BENEFITS OF GEOGRAPHIC ISOLATION

With mass shootings in the USA too frequently hitting the headlines as well as the terror attacks in France, Germany and Turkey spreading fear across Europe, New Zealand’s geographic isolation has become a draw card for those wanting a peaceful place to both live in and visit. Increasing numbers of European and American tourists are looking to New Zealand for a holiday where they can feel safe.  Until recently, Americans had no idea about New Zealand. When I lived in New York, many locals thought it was somewhere in Ireland or Australia. (yes! honestly!) With the popularity of the ‘Lord of the Rings’ and ‘Hobbit’ films, New Zealand became recognized as a country with its own unique scenery and lifestyle. The singer Lorde has also helped raise interest in her country. Someone who can win so many singing awards must come from an interesting place worthy of further investigation.

THE TYRANNY OF DISTANCE

Before the advent of regular air travel in the 1960s,  the only way to reach new Zealand was by a long sea voyage. Young Kiwis wanting to have their overseas experience, referred to simply as ‘The Big OE’, would spend a month sailing from Auckland or Wellington to Southampton usually via the Panama Canal. Although the voyage was itself an adventure with its nightly dancing and drinking sessions, the four weeks it took to reach Europe reinforced the great distance New Zealand was from ‘the real world’. Today, it takes 25 hours to reach England with Air New Zealand’s flight via Los Angeles. Cathy Pacific via Hong Kong, Emirates via Dubai and Malaysia Airlines via Kuala Lumpur, all take roughly 27 hours to connect Auckland to London.

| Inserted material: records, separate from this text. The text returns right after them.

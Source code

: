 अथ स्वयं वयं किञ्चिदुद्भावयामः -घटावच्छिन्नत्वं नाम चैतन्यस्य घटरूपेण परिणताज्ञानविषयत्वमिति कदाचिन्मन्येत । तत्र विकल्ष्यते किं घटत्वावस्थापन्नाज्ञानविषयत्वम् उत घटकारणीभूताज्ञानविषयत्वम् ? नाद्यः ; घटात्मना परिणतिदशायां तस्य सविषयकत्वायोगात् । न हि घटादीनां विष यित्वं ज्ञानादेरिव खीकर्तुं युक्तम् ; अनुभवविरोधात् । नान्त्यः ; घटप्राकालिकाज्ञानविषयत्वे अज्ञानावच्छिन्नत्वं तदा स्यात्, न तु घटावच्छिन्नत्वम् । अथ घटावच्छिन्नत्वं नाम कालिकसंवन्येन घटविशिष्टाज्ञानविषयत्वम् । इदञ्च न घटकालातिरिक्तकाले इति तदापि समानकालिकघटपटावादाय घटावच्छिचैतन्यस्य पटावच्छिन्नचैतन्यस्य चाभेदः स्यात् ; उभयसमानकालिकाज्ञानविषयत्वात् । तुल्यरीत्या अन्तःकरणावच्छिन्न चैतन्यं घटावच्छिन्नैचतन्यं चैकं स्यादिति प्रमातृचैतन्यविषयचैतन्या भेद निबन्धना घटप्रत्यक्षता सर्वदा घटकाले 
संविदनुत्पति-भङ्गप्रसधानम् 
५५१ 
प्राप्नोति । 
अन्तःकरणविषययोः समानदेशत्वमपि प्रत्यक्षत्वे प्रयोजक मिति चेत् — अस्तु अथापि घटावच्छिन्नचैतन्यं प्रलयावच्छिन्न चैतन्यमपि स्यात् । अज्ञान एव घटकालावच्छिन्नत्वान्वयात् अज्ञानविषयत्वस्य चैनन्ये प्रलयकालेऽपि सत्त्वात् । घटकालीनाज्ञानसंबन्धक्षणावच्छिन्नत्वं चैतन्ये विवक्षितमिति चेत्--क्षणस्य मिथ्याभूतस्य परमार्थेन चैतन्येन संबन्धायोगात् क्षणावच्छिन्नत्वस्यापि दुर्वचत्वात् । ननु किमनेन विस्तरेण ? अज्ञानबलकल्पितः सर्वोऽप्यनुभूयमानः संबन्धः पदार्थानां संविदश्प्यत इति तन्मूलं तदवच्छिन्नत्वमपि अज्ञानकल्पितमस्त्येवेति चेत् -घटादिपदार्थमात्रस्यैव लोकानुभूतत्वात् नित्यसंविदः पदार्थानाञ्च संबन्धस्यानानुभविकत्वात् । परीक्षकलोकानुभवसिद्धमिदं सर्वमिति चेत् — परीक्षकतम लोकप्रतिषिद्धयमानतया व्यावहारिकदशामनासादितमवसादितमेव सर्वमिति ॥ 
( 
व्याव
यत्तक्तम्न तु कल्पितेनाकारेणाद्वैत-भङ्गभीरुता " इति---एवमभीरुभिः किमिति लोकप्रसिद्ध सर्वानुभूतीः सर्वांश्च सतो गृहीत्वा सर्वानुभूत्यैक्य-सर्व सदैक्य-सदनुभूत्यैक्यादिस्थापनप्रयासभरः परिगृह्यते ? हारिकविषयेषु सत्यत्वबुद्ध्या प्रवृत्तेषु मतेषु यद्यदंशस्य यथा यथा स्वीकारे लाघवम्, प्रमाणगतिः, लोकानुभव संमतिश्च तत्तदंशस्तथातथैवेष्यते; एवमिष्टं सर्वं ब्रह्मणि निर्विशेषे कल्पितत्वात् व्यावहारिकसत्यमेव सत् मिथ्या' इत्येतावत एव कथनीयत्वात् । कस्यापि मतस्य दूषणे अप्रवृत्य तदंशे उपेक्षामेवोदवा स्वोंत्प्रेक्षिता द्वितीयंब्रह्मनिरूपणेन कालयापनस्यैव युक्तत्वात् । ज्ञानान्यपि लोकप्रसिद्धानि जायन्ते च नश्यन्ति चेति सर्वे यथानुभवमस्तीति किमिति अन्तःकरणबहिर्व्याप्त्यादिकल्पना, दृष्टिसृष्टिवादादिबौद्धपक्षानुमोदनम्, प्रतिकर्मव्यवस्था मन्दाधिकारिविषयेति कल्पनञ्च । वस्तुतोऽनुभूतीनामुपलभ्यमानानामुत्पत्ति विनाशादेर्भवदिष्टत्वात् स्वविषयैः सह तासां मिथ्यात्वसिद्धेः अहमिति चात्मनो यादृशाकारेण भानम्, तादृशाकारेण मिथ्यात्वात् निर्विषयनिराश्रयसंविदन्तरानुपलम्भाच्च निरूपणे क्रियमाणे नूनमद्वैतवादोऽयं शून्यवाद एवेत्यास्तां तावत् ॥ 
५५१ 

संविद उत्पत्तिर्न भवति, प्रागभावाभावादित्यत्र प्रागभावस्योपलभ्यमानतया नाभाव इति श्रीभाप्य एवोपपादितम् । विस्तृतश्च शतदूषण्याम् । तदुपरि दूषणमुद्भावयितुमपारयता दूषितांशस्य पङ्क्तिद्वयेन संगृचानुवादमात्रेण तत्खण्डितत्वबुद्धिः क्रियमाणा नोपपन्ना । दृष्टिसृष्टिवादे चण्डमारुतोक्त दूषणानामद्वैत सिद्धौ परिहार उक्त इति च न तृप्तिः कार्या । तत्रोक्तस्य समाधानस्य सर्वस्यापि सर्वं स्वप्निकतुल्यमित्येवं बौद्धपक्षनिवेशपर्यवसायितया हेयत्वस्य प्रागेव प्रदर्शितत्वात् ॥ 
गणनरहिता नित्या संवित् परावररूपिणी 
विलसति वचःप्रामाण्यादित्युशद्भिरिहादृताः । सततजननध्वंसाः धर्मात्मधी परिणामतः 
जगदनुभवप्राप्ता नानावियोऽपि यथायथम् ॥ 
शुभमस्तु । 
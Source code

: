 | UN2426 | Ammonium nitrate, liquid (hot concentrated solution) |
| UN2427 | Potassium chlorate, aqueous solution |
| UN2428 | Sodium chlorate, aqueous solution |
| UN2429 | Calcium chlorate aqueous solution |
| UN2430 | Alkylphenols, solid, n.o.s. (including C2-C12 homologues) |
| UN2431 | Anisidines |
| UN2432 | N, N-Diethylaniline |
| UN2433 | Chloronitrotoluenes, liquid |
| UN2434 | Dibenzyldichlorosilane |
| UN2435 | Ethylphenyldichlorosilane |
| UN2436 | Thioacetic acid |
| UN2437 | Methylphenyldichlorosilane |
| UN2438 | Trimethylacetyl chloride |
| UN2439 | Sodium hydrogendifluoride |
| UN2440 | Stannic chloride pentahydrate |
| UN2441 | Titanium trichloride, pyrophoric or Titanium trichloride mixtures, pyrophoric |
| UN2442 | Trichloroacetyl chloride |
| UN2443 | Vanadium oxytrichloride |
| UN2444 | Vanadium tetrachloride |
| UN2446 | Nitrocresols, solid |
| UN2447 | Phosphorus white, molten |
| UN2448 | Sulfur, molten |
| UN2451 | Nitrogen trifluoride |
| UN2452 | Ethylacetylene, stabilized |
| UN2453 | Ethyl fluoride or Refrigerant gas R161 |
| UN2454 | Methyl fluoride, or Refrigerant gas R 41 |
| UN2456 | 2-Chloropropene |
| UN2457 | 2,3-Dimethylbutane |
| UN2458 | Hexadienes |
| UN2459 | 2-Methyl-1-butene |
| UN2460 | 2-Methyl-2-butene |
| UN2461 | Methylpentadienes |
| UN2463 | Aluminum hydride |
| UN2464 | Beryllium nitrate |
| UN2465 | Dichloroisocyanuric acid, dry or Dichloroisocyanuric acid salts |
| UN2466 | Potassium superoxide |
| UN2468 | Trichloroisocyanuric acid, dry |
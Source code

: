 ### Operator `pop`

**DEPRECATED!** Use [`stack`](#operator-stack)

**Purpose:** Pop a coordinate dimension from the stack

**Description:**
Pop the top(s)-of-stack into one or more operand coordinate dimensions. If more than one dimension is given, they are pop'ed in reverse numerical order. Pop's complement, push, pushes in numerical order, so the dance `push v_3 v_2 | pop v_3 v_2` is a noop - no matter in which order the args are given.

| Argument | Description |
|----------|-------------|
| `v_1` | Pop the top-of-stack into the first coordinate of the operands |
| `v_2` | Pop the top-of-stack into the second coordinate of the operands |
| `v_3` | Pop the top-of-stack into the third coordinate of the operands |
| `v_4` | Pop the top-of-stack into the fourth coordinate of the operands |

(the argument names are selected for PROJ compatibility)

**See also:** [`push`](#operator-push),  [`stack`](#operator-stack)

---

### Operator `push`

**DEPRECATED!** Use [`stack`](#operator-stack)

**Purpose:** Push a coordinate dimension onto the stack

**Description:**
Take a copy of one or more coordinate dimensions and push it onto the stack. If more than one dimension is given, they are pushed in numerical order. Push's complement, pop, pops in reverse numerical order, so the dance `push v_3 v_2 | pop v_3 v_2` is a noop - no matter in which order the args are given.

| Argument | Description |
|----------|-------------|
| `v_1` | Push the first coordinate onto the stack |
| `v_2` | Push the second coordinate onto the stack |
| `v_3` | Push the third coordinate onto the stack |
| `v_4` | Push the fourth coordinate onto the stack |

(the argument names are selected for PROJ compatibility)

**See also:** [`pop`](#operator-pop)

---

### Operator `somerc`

American and United Airlines have just introduced direct flights from San Francisco and Los Angeles to Auckland competing with Air New Zealand who had previously been the only airline to fly the 12 hour non- stop flight between the USA and New Zealand. South America is also connected by direct flights. LAN Airlines flies to Auckland from Chile and Air New Zealand and Aerolineas Argentinas fly between Argentina and Auckland. In the past two years, a number of Asian airlines have introduced direct flights from major cities in China, Korea and Japan to Auckland. These also take around 12 hours.

Most of the Pacific Island nations have direct flights to Auckland.  These take around 3 to 4 hours depending on the island.

WORLD’S LONGEST NON-STOP FLIGHT

In March this year, Emirates introduced the world’s longest non-stop service. The Dubai to Auckland flight takes 16 hours 5 minutes. I have flown the route between the UAE and NZ on a number of occasions when I worked in Dubai. At the time, the flights all stopped in Sydney. It was a bother having to get off the aircraft and go through the airport formalities so the direct flights will be easier on the passenger. In December this year, Qatar Airways will introduce an even longer non-stop flight when it links Doha directly with Auckland taking over 18 hours in the air. The 14,543 kilometres between the two cities will be as far as any current commercial aircraft can fly non-stop.

JET LAG

Flying west is easier on the body as it is moving with the earth’s spin. Kiwis in the know fly to Europe via Asia but return to New Zealand through the USA thus travelling with the earth’s rotation. It’s less of a strain on the body that way and jet lag is noticeably reduced.

Australia is our closest neighbour. Sydney and Brisbane are just three hours away with 12 flights daily between Sydney and Auckland. In fact, Auckland is two hours flight time closer to Australia’s largest city than Perth in Western Australia is.

Flying in a crowded aircraft might not be as much fun as a sea voyage, but it does compress the time dramatically and remove the ‘tyranny of distance’ which kept New Zealand away from the main flow of life in the rest of the world.